At age 18, I was a full blown crystal meth addict. At 21, I was on the needle. By the time I was 23, I was manufacturing methamphetamine. I remember sitting in my car in a parking lot thinking "Leslie, is this going to change?" I would beg God not to send me to hell. But I couldn't stop using or sleeping around so I thought —this Jesus isn't going to work out for me. Well, this Jesus put a stop to everything when I landed in jail but it saved my life. I realized Christ's desire to save me was much greater than I could ever imagine. I surrendered everything to Him. I'm so grateful. I spent my 26th birthday locked up but I spent my 27th birthday at Summit International School of Ministry.

Daniel Stephen

As a preacher’s kid, I knew Jesus was the remedy but I didn’t want to go to Him.
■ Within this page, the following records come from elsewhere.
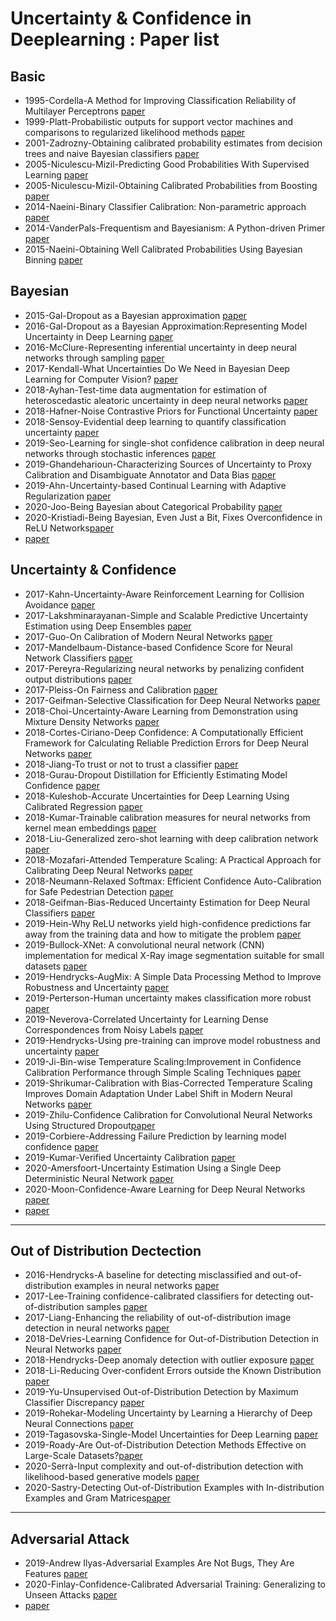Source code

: # Uncertainty & Confidence in Deeplearning : Paper list

## Basic
* 1995-Cordella-A Method for Improving Classification Reliability of Multilayer Perceptrons [paper](https://ieeexplore.ieee.org/abstract/document/410358)
* 1999-Platt-Probabilistic outputs for support vector machines and comparisons to regularized likelihood methods [paper](https://www.researchgate.net/profile/John_Platt/publication/2594015_Probabilistic_Outputs_for_Support_Vector_Machines_and_Comparisons_to_Regularized_Likelihood_Methods/links/004635154cff5262d6000000.pdf)
* 2001-Zadrozny-Obtaining calibrated probability estimates from decision trees and naive Bayesian classifiers [paper](http://citeseerx.ist.psu.edu/viewdoc/download?doi=10.1.1.29.3039&rep=rep1&type=pdf)
* 2005-Niculescu-Mizil-Predicting Good Probabilities With Supervised Learning [paper](https://arxiv.org/pdf/1401.3390.pdf)
* 2005-Niculescu-Mizil-Obtaining Calibrated Probabilities from Boosting [paper](https://www.aaai.org/Papers/Workshops/2007/WS-07-05/WS07-05-006.pdf)
* 2014-Naeini-Binary Classifier Calibration: Non-parametric approach [paper](http://github.com)
* 2014-VanderPals-Frequentism and Bayesianism: A Python-driven Primer [paper](https://arxiv.org/pdf/1411.5018.pdf)
* 2015-Naeini-Obtaining Well Calibrated Probabilities Using Bayesian Binning [paper](https://scholar.google.com/scholar?hl=ko&as_sdt=0%2C5&q=Obtaining+Well+Calibrated+Probabilities+Using+Bayesian+Binning&btnG=)

## Bayesian
* 2015-Gal-Dropout as a Bayesian approximation [paper](https://arxiv.org/pdf/1506.02157.pdf)
* 2016-Gal-Dropout as a Bayesian Approximation:Representing Model Uncertainty in Deep Learning [paper](http://www.jmlr.org/proceedings/papers/v48/gal16.pdf)
* 2016-McClure-Representing inferential uncertainty in deep neural networks through sampling [paper](https://openreview.net/forum?id=HJ1JBJ5gl&noteId=HJhI6ZALe)
* 2017-Kendall-What Uncertainties Do We Need in Bayesian Deep Learning for Computer Vision? [paper](http://papers.nips.cc/paper/7141-what-uncertainties-do-we-need)
* 2018-Ayhan-Test-time data augmentation for estimation of heteroscedastic aleatoric uncertainty in deep neural networks [paper](https://openreview.net/forum?id=rJZz-knjz)
* 2018-Hafner-Noise Contrastive Priors for Functional Uncertainty [paper](https://arxiv.org/abs/1807.09289)
* 2018-Sensoy-Evidential deep learning to quantify classification uncertainty [paper](http://papers.nips.cc/paper/7580-evidential-deep-learning-to-quantify-classification-uncertainty)
* 2019-Seo-Learning for single-shot confidence calibration in deep neural networks through stochastic inferences [paper](http://openaccess.thecvf.com/content_CVPR_2019/html/Seo_Learning_for_Single-Shot_Confidence_Calibration_in_Deep_Neural_Networks_Through_CVPR_2019_paper.html)
* 2019-Ghandeharioun-Characterizing Sources of Uncertainty to Proxy Calibration and Disambiguate Annotator and Data Bias [paper](https://arxiv.org/abs/1909.09285)
* 2019-Ahn-Uncertainty-based Continual Learning with Adaptive Regularization [paper](https://papers.nips.cc/paper/8690-uncertainty-based-continual-learning-with-adaptive-regularization)
* 2020-Joo-Being Bayesian about Categorical Probability [paper](https://arxiv.org/abs/2002.07965)
* 2020-Kristiadi-Being Bayesian, Even Just a Bit, Fixes Overconfidence in ReLU Networks[paper](https://arxiv.org/abs/2002.10118)
* [paper](http://github.com)


## Uncertainty & Confidence
* 2017-Kahn-Uncertainty-Aware Reinforcement Learning for Collision Avoidance [paper](https://arxiv.org/pdf/1702.01182.pdf)
* 2017-Lakshminarayanan-Simple and Scalable Predictive Uncertainty Estimation using Deep Ensembles [paper](http://papers.nips.cc/paper/7219-simple-and-scalable-predictive-uncertainty-estimation-using-deep-ensembles)
* 2017-Guo-On Calibration of Modern Neural Networks [paper](https://arxiv.org/pdf/1706.04599.pdf)
* 2017-Mandelbaum-Distance-based Confidence Score for Neural Network Classifiers [paper](https://arxiv.org/abs/1709.09844)
* 2017-Pereyra-Regularizing neural networks by penalizing confident output distributions [paper](https://arxiv.org/abs/1701.06548)
* 2017-Pleiss-On Fairness and Calibration [paper](http://papers.nips.cc/paper/7151-on-fairness-and-calibration)
* 2017-Geifman-Selective Classification for Deep Neural Networks [paper](https://papers.nips.cc/paper/7073-selective-classification-for-deep-neural-networks.pdfm)
* 2018-Choi-Uncertainty-Aware Learning from Demonstration using Mixture Density Networks [paper](https://ieeexplore.ieee.org/stamp/stamp.jsp?arnumber=8462978)
* 2018-Cortes-Ciriano-Deep Confidence: A Computationally Efficient Framework for Calculating Reliable Prediction Errors for Deep Neural Networks [paper](https://pubs.acs.org/doi/abs/10.1021/acs.jcim.8b00542)
* 2018-Jiang-To trust or not to trust a classifier [paper](http://papers.nips.cc/paper/7798-to-trust-or-not-to-trust-a-classifier)
* 2018-Gurau-Dropout Distillation for Efficiently Estimating Model Confidence [paper](https://arxiv.org/abs/1809.10562)
* 2018-Kuleshob-Accurate Uncertainties for Deep Learning Using Calibrated Regression [paper](https://arxiv.org/abs/1807.00263)
* 2018-Kumar-Trainable calibration measures for neural networks from kernel mean embeddings [paper](http://proceedings.mlr.press/v80/kumar18a.html)
* 2018-Liu-Generalized zero-shot learning with deep calibration network [paper](http://papers.nips.cc/paper/7471-generalized-zero-shot-learning-with-deep-calibration-network)
* 2018-Mozafari-Attended Temperature Scaling: A Practical Approach for Calibrating Deep Neural Networks [paper](https://arxiv.org/abs/1810.11586)
* 2018-Neumann-Relaxed Softmax: Efficient Confidence Auto-Calibration for Safe Pedestrian Detection [paper](https://openreview.net/forum?id=S1lG7aTnqQ)
* 2018-Geifman-Bias-Reduced Uncertainty Estimation for Deep Neural Classifiers [paper](https://arxiv.org/abs/1805.08206)
* 2019-Hein-Why ReLU networks yield high-confidence predictions far away from the training data and how to mitigate the problem [paper](http://openaccess.thecvf.com/content_CVPR_2019/html/Hein_Why_ReLU_Networks_Yield_High-Confidence_Predictions_Far_Away_From_the_CVPR_2019_paper.html)
* 2019-Bullock-XNet: A convolutional neural network (CNN) implementation for medical X-Ray image segmentation suitable for small datasets [paper](https://www.spiedigitallibrary.org/conference-proceedings-of-spie/10953/109531Z/XNet--a-convolutional-neural-network-CNN-implementation-for-medical/10.1117/12.2512451.short)
* 2019-Hendrycks-AugMix: A Simple Data Processing Method to Improve Robustness and Uncertainty [paper](https://arxiv.org/abs/1912.02781)
* 2019-Perterson-Human uncertainty makes classification more robust [paper](http://openaccess.thecvf.com/content_ICCV_2019/html/Peterson_Human_Uncertainty_Makes_Classification_More_Robust_ICCV_2019_paper.html)
* 2019-Neverova-Correlated Uncertainty for Learning Dense Correspondences from Noisy Labels [paper](https://papers.nips.cc/paper/8378-correlated-uncertainty-for-learning-dense-correspondences-from-noisy-labels)
* 2019-Hendrycks-Using pre-training can improve model robustness and uncertainty [paper](https://arxiv.org/abs/1901.09960)
* 2019-Ji-Bin-wise Temperature Scaling:Improvement in Confidence Calibration Performance through Simple Scaling Techniques [paper](https://arxiv.org/abs/1908.11528)
* 2019-Shrikumar-Calibration with Bias-Corrected Temperature Scaling Improves Domain Adaptation Under Label Shift in Modern Neural Networks [paper](https://arxiv.org/abs/1901.06852)
* 2019-Zhilu-Confidence Calibration for Convolutional Neural Networks Using Structured Dropout[paper](https://arxiv.org/pdf/1906.09551.pdf)
* 2019-Corbiere-Addressing Failure Prediction by learning model confidence [paper](https://arxiv.org/abs/1910.04851)
* 2019-Kumar-Verified Uncertainty Calibration [paper](https://papers.nips.cc/paper/8635-verified-uncertainty-calibration)
* 2020-Amersfoort-Uncertainty Estimation Using a Single Deep Deterministic Neural Network [paper](https://arxiv.org/abs/2003.02037)
* 2020-Moon-Confidence-Aware Learning for Deep Neural Networks [paper](https://arxiv.org/abs/2007.01458)
* [paper](http://github.com)


* * *
## Out of Distribution Dectection
* 2016-Hendrycks-A baseline for detecting misclassified and out-of-distribution examples in neural networks [paper](https://arxiv.org/abs/1610.02136)
* 2017-Lee-Training confidence-calibrated classifiers for detecting out-of-distribution samples [paper](https://arxiv.org/abs/1711.09325)
* 2017-Liang-Enhancing the reliability of out-of-distribution image detection in neural networks [paper](https://arxiv.org/abs/1706.02690)
* 2018-DeVries-Learning Confidence for Out-of-Distribution Detection in Neural Networks [paper](https://arxiv.org/abs/1802.04865)
* 2018-Hendrycks-Deep anomaly detection with outlier exposure [paper](https://arxiv.org/abs/1812.04606)
* 2018-Li-Reducing Over-confident Errors outside the Known Distribution [paper](https://arxiv.org/abs/1804.03166)
* 2019-Yu-Unsupervised Out-of-Distribution Detection by Maximum Classifier Discrepancy [paper](http://openaccess.thecvf.com/content_ICCV_2019/html/Yu_Unsupervised_Out-of-Distribution_Detection_by_Maximum_Classifier_Discrepancy_ICCV_2019_paper.html)
* 2019-Rohekar-Modeling Uncertainty by Learning a Hierarchy of Deep Neural Connections [paper](https://papers.nips.cc/paper/8677-modeling-uncertainty-by-learning-a-hierarchy-of-deep-neural-connections)
* 2019-Tagasovska-Single-Model Uncertainties for Deep Learning [paper](https://arxiv.org/abs/1811.00908)
* 2019-Roady-Are Out-of-Distribution Detection Methods Effective on Large-Scale Datasets?[paper](https://arxiv.org/pdf/1910.14034.pdf)
* 2020-Serrà-Input complexity and out-of-distribution detection with likelihood-based generative models [paper](https://arxiv.org/abs/1909.11480)
* 2020-Sastry-Detecting Out-of-Distribution Examples with In-distribution Examples and Gram Matrices[paper](http://github.com)

* * *
## Adversarial Attack
* 2019-Andrew Ilyas-Adversarial Examples Are Not Bugs, They Are Features [paper](https://arxiv.org/abs/1905.02175) 
* 2020-Finlay-Confidence-Calibrated Adversarial Training: Generalizing to Unseen Attacks [paper](https://arxiv.org/abs/1903.09215)
* [paper](http://github.com)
I was depressed, lonely and empty inside but I still didn’t want to turn to God. By the time I turned 20 I was fed up. I couldn’t find happiness anywhere. I broke down, called my mom and all she said was, “it’s time to come home.” I went home but it took me two years to finally surrender to God – but I did. It was the best decision I ever made. God poured His love on my life and changed absolutely everything.


Earl and I were in a relationship but he was involved in all kinds of things. Drugs, dealings, etc…I wasn’t doing any of that at the time...but I knew about it.
I believe that you can’t co-sign on something that’s not right. If you love Jesus, you either get away from it or something has to change.
Well, something did change. One afternoon, in September 2005, someone ran to my apartment and told me that Earl and our son had been arrested for possession of narcotics. I felt like my whole world crashed before my eyes. But, just five minutes later, the police busted in my door, put a shotgun to my head and arrested me. I was sent to Riker’s for 21 days. It was the most devastating time I’d ever experienced.
When I got out, I had absolutely nothing. A friend of mine brought me to church. Long story short, Jesus met me at the altar. I surrendered my life to Him. God is truly amazing. He is a restorer. My husband and I have been together over 40 years and we’ve enjoyed serving the Lord side by side.